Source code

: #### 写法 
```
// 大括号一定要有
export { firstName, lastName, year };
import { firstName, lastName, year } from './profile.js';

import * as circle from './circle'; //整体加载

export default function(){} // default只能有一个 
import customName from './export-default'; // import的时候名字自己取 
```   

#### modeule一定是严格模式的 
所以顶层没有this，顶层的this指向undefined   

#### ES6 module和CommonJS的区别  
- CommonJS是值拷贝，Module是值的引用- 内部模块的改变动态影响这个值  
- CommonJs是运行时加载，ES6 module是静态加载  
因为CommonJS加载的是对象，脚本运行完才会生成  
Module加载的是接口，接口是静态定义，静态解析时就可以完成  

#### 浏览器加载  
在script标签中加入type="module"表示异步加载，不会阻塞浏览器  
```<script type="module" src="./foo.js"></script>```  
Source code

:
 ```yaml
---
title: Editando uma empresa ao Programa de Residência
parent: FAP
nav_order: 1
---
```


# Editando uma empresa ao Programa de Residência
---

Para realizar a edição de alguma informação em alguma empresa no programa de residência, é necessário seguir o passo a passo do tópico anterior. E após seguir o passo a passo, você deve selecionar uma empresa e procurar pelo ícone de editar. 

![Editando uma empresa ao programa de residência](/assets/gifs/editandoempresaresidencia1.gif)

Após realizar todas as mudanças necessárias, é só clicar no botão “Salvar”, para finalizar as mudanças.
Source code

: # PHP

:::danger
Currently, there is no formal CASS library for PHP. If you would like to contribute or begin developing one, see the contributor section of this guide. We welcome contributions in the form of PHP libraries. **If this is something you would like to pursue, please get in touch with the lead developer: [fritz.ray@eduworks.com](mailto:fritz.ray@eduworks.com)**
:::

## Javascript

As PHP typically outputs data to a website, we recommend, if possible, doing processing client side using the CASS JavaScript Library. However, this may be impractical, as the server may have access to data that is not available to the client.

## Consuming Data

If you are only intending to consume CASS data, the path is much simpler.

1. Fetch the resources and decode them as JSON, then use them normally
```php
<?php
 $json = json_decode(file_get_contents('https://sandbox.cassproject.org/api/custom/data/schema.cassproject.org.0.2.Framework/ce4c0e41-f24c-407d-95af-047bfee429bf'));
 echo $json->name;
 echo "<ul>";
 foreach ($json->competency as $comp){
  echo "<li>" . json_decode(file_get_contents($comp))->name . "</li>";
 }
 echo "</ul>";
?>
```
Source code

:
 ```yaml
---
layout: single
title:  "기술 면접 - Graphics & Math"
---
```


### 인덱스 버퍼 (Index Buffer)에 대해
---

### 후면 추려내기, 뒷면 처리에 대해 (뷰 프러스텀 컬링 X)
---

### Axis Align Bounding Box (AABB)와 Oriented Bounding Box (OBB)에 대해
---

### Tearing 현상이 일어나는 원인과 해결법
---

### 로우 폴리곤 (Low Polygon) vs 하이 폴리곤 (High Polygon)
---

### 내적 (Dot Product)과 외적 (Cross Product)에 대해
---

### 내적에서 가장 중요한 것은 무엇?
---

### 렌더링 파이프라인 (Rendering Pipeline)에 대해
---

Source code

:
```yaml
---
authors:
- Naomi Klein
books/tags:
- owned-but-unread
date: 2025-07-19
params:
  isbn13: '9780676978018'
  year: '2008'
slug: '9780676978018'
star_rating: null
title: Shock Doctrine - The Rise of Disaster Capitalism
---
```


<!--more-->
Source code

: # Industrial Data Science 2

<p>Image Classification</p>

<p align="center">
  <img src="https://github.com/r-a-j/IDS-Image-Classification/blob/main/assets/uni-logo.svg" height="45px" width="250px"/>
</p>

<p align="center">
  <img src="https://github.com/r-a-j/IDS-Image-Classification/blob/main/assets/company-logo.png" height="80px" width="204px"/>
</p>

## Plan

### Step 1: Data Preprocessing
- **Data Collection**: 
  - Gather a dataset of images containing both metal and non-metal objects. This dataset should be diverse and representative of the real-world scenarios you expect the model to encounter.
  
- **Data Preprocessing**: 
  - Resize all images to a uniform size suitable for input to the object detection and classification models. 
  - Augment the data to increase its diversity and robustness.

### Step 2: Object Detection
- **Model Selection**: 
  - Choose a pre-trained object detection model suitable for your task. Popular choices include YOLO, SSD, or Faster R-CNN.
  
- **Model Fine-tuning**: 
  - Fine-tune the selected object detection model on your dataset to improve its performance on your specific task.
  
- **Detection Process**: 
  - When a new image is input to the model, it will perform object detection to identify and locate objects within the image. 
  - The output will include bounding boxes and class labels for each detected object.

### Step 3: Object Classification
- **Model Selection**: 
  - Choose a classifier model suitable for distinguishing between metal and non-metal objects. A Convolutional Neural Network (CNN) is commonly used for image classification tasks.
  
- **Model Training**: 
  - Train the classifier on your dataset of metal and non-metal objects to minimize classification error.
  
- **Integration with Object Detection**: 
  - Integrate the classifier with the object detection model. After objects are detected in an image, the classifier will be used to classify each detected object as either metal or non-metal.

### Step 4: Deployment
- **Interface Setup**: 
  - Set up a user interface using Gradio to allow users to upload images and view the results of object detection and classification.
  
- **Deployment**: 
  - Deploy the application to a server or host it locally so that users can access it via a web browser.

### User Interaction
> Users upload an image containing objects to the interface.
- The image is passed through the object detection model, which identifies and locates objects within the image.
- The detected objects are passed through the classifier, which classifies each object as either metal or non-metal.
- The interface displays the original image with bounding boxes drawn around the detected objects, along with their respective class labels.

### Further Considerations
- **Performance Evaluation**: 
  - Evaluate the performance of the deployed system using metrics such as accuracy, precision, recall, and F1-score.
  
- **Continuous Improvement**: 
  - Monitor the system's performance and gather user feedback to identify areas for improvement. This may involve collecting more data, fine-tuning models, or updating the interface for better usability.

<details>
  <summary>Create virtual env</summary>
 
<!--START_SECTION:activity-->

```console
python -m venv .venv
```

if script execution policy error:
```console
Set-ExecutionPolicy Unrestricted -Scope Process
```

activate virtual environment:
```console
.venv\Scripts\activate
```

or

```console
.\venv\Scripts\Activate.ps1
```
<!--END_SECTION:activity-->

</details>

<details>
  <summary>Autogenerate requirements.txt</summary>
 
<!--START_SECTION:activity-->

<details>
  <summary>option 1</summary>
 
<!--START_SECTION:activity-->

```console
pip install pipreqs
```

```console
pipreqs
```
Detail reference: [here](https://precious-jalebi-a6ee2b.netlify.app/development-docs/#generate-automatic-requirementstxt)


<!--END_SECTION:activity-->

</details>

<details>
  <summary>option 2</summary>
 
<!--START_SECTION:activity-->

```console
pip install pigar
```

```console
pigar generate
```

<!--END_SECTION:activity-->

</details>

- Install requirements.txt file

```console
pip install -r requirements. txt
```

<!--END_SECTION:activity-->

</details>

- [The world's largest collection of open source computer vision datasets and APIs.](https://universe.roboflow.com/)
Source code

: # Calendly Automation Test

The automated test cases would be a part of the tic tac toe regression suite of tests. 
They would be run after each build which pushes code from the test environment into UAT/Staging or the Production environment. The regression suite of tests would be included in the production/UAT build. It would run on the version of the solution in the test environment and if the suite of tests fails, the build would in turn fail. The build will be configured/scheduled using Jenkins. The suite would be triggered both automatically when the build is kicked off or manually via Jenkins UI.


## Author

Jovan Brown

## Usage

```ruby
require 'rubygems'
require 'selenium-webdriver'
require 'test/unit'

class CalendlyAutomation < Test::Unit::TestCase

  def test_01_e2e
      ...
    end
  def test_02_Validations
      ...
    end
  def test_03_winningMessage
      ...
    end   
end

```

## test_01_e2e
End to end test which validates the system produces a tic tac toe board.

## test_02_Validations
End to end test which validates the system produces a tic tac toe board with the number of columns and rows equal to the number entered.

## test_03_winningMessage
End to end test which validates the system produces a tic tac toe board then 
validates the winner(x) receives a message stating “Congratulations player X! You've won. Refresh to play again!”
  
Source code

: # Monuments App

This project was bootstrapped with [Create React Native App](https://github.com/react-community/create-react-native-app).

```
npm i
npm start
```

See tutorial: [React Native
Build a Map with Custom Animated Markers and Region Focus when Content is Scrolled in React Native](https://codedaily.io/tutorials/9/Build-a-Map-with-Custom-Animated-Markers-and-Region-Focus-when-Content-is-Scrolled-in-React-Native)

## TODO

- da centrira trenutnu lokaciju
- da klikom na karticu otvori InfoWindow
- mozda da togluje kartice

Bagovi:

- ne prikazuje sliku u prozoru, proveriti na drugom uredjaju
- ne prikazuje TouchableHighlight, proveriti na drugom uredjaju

Exercise prompt
Begin with the line that has "### 내적 (Dot Product)과 외적 (Cross Product)에 대해" in the listing above and end after the line that has "- Resize all"; output those lines exactly.

Solution to this task
### 내적 (Dot Product)과 외적 (Cross Product)에 대해
---

### 내적에서 가장 중요한 것은 무엇?
---

### 렌더링 파이프라인 (Rendering Pipeline)에 대해
---

Source code

:
```yaml
---
authors:
- Naomi Klein
books/tags:
- owned-but-unread
date: 2025-07-19
params:
  isbn13: '9780676978018'
  year: '2008'
slug: '9780676978018'
star_rating: null
title: Shock Doctrine - The Rise of Disaster Capitalism
---
```


<!--more-->
Source code

: # Industrial Data Science 2

<p>Image Classification</p>

<p align="center">
  <img src="https://github.com/r-a-j/IDS-Image-Classification/blob/main/assets/uni-logo.svg" height="45px" width="250px"/>
</p>

<p align="center">
  <img src="https://github.com/r-a-j/IDS-Image-Classification/blob/main/assets/company-logo.png" height="80px" width="204px"/>
</p>

## Plan

### Step 1: Data Preprocessing
- **Data Collection**: 
  - Gather a dataset of images containing both metal and non-metal objects. This dataset should be diverse and representative of the real-world scenarios you expect the model to encounter.
  
- **Data Preprocessing**: 
  - Resize all images to a uniform size suitable for input to the object detection and classification models. 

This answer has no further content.